BDEEstimator#

class bde.ml.models.BDEEstimator(model_class=<class 'bde.ml.models.FullyConnectedModule'>, model_kwargs=None, n_chains=1, chain_len=1, warmup=1, n_samples=1, optimizer_class=<function adam>, optimizer_kwargs=None, loss=<bde.ml.loss.GaussianNLLLoss object>, batch_size=1, epochs=1, metrics=None, validation_size=None, seed=42)#

SKlearn-compatible implementation of a BDE estimator.

# TODO: Describe BDE estimator.

Attributes:
# TODO: List
Parameters:

Methods

fit(X, y=None)

Fit the model to the training data.

predict(X)

Predict the output for the given input data using the trained model.

Methods

burn_in_loop(rng, params, n_burns, warmup)

Perform burn-in for sampler.

fit(X[, y, n_devices])

Fit the function to the given data.

get_metadata_routing()

Get metadata routing of this object.

get_params([deep])

Get parameters for this estimator.

history_description()

Make a readable version of the training history.
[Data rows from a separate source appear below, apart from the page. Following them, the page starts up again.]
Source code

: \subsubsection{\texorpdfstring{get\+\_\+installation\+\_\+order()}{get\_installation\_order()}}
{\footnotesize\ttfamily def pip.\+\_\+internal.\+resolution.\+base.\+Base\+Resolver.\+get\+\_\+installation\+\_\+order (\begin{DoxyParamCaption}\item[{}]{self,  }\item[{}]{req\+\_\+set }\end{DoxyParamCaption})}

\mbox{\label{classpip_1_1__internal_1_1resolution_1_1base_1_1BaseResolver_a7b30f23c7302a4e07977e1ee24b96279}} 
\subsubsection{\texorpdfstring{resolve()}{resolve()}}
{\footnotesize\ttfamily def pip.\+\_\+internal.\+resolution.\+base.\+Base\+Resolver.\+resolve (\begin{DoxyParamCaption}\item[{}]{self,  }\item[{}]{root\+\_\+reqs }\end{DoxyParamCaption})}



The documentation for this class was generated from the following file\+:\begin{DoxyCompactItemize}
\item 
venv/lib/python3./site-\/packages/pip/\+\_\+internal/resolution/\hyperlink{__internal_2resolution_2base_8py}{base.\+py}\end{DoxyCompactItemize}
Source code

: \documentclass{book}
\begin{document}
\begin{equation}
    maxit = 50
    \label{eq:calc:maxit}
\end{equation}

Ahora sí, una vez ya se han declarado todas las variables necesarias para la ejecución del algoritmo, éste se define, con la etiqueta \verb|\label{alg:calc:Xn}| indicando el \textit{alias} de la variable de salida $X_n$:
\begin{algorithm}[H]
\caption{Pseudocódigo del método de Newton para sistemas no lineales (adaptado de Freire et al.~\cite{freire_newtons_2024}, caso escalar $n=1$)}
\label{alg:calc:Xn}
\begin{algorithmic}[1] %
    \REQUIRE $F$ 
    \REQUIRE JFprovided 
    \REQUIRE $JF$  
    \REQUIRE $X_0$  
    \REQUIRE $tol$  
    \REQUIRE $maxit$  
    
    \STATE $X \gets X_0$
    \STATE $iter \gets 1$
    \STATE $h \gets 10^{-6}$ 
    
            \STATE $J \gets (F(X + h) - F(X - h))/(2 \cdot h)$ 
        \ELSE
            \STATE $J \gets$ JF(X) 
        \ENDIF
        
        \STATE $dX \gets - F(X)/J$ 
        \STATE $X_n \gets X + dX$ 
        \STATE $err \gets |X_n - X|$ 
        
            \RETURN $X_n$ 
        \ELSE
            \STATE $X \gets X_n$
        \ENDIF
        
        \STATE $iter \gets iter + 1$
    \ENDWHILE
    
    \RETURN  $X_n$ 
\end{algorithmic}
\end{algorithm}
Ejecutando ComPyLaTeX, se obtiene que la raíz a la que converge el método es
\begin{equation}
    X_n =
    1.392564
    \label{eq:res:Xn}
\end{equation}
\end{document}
init_inner_params(n_features, optimizer, rng_key)

Create trainable model state.

load(path)

Load estimator from file.

log_prior(params)

Calculate the log of the prior probability for a set of params.

logdensity_for_batch(params, carry, batch)

Evaluate log-density for a batch of data.

mcmc_sampling(model_states, rng_key, train, ...)

Perform MCMC-burn-in and sampling.

predict(X)

Apply the fitted model to the input data.

predict_as_de(X[, n_devices])

Predict with model as a deep ensemble.

predict_with_credibility_eti(X[, a])

Make prediction with a credible interval.

sample_from_samples(x[, n_devices, batch_size])

Take samples from sampled Gaussian distributions based on model params.

save(path)

Save estimator to file.

set_fit_request(*[, n_devices])

Request metadata passed to the fit method.

set_params(**params)

Set the parameters of this estimator.

tree_flatten()

Specify how to serialize estimator into a JAX pytree.

tree_unflatten(aux_data, children)

Specify how to build an estimator from a JAX pytree.

static burn_in_loop(rng, params, n_burns, warmup)#

Perform burn-in for sampler.

Parameters:
fit(X, y=None, n_devices=-1)#

Fit the function to the given data.

Parameters:
X

The input data.

y

The labels. If y is None, X is assumed to include the labels as well.

n_devices

Number of devices to use for parallelization. -1 means using all available devices. If a number greater than all available devices is given, the max number of devices is used.

Returns:
BDEEstimator

The fitted estimator.

Return type:

BDEEstimator

Parameters:
get_metadata_routing()#

Get metadata routing of this object.

Please check User Guide on how the routing mechanism works.

Returns:
routingMetadataRequest

A MetadataRequest encapsulating routing information.

get_params(deep=True)#

Get parameters for this estimator.

Parameters:
deepbool, default=True

If True, will return the parameters for this estimator and contained subobjects that are estimators.

Returns:
paramsdict

Parameter names mapped to their values.

history_description()#

Make a readable version of the training history.

Returns:
Dict

Each key corresponds to an evaluation metric/ loss and each value is an array describing the values for different epochs.

Raises:
AssertionError

If the model is not fitted.

Return type:

Dict[str, Array]

init_inner_params(n_features, optimizer, rng_key)#

Create trainable model state.

Parameters:
n_features

Number of input features.

optimizer

Optimization algorithm used for training.

rng_key

Randomness key.

Returns:
train_state.TrainState

Initialized training state.

Return type:

TrainState

classmethod load(path)#

Load estimator from file.

Return type:

FullyConnectedEstimator

Parameters:

path (str | Path)

log_prior(params)#

Calculate the log of the prior probability for a set of params.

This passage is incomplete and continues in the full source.